Experimentelle Studien zur Überprüfung der Theorie der Anspruchserfüllung (Satisficing)

Experimental studies to verify the satisficing theory

Autoren
Güth, Werner; Steiger, Eva-Maria
Abteilungen

Strategische Interaktion (Prof. Dr. Werner Güth)
MPI für Ökonomik, Jena

Zusammenfassung
Die zentrale Idee in der Theorie des eingeschränkt rationalen Entscheidens ist das Anspruchserfüllungskonzept mit seinen drei Bausteinen Anspruchsbildung, Anspruchserfüllung und Anspruchsanpassung. Dieser Ansatz lässt jedoch ohne Einschränkungen kaum Schlussfolgerungen und informative Vorhersagen über menschliches Entscheidungsverhalten zu. Das Forschungsprojekt verzichtet bei dem Versuch, diesen Mangel zu beheben, bewusst auf theoretische Verallgemeinerungen, ist dafür aber eng verknüpft mit parallelen experimentellen Studien.
Summary
The satisficing approach with its three constituent processes, aspiration formation, satisficing, and aspiration adjustment, is formally elaborated for a specific class of portfolio selection tasks. It is partly poorly confirmed by experimental data, indicating that bounded rationality requires teaching or, respectively, consulting, and learning.

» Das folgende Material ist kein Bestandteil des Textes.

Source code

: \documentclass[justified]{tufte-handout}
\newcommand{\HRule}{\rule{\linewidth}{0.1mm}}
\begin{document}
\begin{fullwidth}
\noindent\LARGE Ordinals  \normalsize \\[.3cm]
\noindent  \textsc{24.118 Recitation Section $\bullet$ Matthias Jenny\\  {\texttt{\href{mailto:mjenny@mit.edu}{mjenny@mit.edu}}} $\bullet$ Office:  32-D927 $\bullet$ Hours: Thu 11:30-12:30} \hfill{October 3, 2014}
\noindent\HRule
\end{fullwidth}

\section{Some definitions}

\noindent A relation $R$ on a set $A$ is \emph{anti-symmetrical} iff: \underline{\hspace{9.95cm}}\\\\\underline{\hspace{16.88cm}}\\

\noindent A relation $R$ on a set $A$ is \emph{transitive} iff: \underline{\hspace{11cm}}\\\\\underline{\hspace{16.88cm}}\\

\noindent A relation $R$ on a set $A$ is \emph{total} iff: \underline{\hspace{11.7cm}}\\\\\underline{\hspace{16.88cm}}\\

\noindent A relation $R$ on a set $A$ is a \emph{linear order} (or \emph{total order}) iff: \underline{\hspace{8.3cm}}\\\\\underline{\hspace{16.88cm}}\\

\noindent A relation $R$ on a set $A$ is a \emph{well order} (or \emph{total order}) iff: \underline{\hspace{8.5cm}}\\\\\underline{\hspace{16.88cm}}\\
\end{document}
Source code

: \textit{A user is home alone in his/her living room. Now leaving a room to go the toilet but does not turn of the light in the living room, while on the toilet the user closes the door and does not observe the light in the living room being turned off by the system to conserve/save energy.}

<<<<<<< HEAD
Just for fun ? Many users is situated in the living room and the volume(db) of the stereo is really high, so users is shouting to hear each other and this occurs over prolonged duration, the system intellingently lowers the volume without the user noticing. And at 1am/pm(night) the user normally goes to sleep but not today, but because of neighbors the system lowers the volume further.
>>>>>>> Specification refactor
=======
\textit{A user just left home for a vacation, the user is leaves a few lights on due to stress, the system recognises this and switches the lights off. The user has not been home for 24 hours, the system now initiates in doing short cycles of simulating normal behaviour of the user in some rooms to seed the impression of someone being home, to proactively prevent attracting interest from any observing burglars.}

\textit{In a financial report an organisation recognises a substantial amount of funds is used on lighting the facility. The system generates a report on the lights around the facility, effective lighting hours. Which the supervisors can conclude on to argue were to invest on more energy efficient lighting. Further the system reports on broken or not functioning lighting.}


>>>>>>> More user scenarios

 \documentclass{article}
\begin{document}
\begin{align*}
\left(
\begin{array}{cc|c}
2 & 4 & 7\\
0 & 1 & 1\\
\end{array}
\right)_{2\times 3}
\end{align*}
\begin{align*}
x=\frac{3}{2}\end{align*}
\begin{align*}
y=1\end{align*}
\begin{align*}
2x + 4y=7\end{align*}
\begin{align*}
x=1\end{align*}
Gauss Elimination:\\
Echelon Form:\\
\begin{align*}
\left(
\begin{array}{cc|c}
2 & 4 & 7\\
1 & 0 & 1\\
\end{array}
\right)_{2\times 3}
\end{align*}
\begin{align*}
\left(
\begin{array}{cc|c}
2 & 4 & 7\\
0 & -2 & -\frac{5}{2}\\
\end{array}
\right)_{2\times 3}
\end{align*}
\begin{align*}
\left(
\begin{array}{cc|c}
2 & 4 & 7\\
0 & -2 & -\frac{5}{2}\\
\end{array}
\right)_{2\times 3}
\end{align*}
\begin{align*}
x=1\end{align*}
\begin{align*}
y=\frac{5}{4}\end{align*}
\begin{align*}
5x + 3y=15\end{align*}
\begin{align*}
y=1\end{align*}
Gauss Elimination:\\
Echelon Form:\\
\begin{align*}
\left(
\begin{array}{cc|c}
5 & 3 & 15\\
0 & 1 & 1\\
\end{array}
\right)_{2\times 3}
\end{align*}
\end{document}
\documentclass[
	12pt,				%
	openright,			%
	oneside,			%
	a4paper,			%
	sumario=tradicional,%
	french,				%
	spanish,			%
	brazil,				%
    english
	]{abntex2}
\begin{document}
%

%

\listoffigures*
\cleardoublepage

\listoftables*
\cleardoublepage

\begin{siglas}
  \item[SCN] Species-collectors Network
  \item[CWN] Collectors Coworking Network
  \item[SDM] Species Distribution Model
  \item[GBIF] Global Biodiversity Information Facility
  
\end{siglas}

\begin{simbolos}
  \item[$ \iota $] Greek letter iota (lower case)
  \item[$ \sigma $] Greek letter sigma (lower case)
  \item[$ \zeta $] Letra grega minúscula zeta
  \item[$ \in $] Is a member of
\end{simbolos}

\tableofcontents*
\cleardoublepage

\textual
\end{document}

Die Anspruchserfüllungshypothese als zentrale Idee in der Theorie eingeschränkt rationalen Entscheidens [1, 2] wird oft auf Situationen mit multiplen Zielen angewendet. Zum Beispiel wird man beim Hauskauf Ansprüche an Lage, Größe, Aussehen und Preis des Hauses haben. Die gleichzeitige Maximierung aller Ansprüche ist jedoch meist nicht möglich. Die Anspruchserfüllungshypothese besagt, dass für alle Zustände der Welt die ausgewählte Alternative anspruchserfüllend ist. In diesem Fall sollte also das Haus zum Beispiel im Grünen liegen, zumindest fünf Personen Platz bieten, einen Wintergarten haben und nicht über 350.000 Euro kosten sollte. Die Anspruchserfüllungshypothese unterscheidet sich sowohl von der Rationalitätshypothese als auch vom tatsächlich beobachtbaren Verhalten. Die Rationalitätshypothese beschreibt den Menschen als homo oeconomicus, der durch die korrekte Auswahl einer Handlungsalternative, die seine eindeutigen Präferenzen widerspiegelt, fähig ist, die Konsequenzen seiner Handlungen genau zu bewerten und seinen Nutzen zu maximieren. Dabei vernachlässigt die Rationalitätshypothese die beschränkten kognitiven Fähigkeiten sowie die Notwendigkeit zur sparsamen Verwendung mentaler Ressourcen. Letzteres kann sich als nicht situationsadäquat erweisen, etwa aufgrund einer unangemessenen Einschätzung der tatsächlichen Entscheidungssituation oder emotionaler statt wohlüberlegter Reaktionen.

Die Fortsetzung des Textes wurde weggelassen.